Content starts

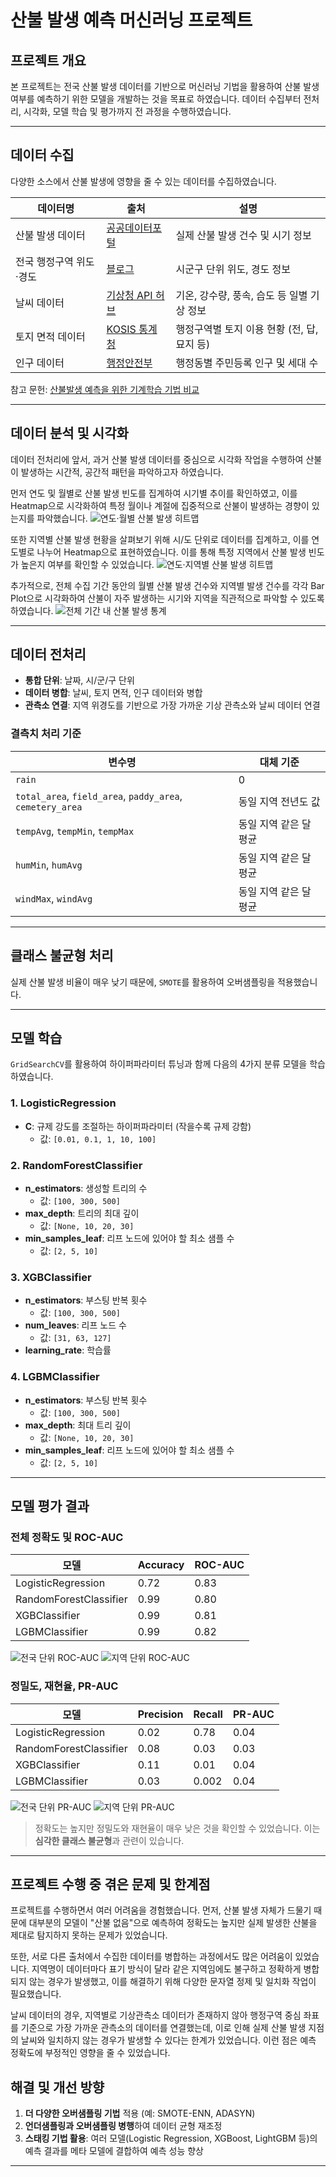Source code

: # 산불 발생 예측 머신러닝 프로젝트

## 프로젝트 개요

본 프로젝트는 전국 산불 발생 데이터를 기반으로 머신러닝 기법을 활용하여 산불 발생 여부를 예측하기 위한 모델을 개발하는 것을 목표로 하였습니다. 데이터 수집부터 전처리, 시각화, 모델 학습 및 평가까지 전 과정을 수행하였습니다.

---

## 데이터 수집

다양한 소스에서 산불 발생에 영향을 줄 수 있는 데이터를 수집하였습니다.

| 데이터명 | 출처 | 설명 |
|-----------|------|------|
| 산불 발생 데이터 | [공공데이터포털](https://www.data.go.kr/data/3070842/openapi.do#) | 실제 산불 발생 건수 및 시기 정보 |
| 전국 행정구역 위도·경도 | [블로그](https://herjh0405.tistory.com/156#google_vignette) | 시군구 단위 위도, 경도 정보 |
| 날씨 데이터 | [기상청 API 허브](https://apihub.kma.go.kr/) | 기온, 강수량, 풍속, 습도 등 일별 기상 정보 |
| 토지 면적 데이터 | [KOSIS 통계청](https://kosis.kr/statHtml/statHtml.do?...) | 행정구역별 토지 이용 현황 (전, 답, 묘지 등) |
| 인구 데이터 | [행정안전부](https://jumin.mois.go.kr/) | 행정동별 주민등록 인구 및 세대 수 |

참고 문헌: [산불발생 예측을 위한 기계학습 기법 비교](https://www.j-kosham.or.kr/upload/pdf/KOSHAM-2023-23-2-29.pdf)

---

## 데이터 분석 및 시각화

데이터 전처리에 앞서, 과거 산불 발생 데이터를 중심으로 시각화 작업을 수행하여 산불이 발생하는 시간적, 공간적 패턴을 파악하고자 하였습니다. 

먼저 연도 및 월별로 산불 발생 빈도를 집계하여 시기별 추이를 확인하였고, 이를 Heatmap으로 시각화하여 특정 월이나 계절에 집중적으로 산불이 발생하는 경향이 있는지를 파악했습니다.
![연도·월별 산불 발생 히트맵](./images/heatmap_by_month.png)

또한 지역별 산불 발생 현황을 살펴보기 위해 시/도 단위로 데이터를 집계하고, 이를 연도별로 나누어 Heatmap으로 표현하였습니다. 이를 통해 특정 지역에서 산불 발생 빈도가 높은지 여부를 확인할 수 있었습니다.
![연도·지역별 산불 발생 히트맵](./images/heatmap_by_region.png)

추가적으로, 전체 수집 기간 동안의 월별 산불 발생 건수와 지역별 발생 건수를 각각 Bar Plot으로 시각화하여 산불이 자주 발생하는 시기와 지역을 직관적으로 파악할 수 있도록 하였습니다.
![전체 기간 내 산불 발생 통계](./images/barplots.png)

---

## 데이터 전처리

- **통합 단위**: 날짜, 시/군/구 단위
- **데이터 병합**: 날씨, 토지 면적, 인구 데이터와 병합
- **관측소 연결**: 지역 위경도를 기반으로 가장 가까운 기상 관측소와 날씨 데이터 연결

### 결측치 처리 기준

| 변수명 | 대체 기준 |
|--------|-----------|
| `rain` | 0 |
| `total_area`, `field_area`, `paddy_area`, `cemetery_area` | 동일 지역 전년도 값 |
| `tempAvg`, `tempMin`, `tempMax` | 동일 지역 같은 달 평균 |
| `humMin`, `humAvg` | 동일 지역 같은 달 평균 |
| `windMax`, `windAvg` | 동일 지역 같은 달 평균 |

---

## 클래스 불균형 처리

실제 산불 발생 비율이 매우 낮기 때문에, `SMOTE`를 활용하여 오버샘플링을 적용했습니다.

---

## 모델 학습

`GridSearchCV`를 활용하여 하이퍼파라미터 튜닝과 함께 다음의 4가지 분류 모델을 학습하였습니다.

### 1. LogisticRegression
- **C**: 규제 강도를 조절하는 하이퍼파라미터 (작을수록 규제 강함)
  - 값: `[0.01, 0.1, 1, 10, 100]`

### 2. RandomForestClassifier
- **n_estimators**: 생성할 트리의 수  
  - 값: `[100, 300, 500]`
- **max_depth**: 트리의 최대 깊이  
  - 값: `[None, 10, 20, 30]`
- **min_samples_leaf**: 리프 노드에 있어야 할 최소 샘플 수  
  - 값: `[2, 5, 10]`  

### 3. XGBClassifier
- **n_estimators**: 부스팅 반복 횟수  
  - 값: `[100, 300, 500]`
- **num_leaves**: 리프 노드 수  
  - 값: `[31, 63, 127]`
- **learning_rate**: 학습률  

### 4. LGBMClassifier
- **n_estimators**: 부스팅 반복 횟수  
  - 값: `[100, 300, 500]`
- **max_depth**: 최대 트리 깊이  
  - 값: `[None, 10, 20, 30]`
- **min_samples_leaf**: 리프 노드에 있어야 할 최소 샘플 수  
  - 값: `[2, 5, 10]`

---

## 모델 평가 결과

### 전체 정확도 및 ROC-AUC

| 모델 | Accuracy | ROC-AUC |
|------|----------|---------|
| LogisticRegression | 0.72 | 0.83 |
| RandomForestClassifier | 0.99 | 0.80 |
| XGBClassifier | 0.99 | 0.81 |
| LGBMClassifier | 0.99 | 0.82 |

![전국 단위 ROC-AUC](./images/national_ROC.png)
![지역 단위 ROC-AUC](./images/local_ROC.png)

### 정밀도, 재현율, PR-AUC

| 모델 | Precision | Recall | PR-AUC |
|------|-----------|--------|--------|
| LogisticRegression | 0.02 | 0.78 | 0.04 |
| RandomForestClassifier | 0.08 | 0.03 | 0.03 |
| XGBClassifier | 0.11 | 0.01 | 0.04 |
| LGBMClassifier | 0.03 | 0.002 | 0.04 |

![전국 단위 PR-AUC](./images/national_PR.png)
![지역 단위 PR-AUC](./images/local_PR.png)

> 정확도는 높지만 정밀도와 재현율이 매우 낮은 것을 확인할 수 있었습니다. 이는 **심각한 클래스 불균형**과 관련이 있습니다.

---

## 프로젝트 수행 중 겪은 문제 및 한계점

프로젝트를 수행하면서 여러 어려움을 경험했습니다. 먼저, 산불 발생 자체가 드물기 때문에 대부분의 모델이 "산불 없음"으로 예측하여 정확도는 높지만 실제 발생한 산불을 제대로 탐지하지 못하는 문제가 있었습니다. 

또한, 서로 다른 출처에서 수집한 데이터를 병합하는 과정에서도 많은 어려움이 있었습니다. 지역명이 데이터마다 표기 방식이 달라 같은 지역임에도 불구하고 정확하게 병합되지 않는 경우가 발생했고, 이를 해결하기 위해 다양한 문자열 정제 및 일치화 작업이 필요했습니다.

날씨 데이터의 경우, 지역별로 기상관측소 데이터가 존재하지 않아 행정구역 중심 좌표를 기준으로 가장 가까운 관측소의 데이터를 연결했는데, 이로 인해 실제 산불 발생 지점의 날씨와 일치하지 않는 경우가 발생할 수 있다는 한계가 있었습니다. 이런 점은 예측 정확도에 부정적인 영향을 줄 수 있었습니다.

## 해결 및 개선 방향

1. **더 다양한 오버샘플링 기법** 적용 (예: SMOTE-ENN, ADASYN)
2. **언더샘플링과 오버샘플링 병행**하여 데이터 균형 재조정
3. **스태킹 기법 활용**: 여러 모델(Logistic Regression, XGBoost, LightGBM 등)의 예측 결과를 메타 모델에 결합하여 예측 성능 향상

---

Content ends
Content starts

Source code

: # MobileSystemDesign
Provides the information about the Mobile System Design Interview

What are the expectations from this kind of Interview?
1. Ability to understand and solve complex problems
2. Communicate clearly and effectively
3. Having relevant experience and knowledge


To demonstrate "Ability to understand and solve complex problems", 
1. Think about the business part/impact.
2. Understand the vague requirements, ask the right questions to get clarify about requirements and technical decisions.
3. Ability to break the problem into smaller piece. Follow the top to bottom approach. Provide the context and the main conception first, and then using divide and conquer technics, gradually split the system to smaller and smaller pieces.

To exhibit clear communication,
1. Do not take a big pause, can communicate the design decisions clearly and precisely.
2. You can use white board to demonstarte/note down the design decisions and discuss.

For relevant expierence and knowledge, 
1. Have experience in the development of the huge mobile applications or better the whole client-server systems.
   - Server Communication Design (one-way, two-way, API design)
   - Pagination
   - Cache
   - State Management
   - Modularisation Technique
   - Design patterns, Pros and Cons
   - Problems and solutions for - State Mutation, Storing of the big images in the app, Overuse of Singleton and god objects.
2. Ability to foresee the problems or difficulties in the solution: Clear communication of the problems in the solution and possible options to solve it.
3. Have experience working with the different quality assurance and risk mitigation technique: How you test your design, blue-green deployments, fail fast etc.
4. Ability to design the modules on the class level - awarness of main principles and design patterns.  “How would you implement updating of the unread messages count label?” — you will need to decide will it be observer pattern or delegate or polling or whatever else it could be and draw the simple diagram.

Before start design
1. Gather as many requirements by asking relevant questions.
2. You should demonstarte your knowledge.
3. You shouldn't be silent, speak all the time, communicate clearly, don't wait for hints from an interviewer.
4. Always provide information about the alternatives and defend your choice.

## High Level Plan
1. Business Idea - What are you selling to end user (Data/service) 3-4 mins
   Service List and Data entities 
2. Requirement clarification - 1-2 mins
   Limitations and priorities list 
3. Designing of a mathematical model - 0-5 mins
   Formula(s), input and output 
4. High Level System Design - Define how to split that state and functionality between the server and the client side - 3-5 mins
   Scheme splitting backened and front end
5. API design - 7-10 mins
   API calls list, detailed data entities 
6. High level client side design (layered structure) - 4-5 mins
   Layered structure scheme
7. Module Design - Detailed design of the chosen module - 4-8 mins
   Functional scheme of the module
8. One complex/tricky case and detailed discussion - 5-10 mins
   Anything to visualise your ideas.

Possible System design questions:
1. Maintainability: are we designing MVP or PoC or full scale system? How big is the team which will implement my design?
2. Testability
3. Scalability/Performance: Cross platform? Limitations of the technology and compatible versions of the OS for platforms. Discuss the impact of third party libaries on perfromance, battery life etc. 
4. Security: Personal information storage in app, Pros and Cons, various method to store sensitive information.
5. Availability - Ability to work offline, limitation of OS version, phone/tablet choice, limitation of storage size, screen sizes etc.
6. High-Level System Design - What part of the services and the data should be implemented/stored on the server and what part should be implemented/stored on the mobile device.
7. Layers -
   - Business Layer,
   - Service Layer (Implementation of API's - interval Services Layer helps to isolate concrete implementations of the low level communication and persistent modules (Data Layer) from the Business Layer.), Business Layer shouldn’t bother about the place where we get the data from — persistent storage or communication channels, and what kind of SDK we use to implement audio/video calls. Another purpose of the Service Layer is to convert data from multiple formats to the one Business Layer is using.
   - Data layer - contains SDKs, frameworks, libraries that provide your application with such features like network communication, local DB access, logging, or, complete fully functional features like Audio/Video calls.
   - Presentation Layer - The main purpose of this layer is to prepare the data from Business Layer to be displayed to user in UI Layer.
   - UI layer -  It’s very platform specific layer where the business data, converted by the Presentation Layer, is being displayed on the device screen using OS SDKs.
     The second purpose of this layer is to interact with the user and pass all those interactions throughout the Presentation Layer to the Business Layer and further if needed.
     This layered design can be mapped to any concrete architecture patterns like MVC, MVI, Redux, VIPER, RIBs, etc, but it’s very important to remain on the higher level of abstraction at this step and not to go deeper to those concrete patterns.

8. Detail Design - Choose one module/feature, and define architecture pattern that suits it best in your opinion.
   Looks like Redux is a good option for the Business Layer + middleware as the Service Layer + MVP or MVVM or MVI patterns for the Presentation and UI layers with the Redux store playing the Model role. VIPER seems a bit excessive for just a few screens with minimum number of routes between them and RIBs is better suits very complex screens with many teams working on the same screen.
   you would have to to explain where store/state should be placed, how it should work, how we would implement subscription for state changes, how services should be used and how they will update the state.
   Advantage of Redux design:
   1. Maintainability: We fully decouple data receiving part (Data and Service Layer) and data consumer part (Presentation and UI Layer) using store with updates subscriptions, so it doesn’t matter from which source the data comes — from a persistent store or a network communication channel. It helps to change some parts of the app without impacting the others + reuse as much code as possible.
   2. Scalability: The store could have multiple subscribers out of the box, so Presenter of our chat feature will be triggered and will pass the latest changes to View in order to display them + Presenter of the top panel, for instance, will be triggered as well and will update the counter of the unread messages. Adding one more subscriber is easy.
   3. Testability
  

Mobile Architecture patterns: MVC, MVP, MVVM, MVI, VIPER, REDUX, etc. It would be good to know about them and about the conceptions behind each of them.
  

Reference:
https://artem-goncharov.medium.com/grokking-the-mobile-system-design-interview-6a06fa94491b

Content ends

> _What you should do_: Across the material above, how many lines have the word "SDKs" in them? Answer with a bare number.

> _Solution to this problem_: 2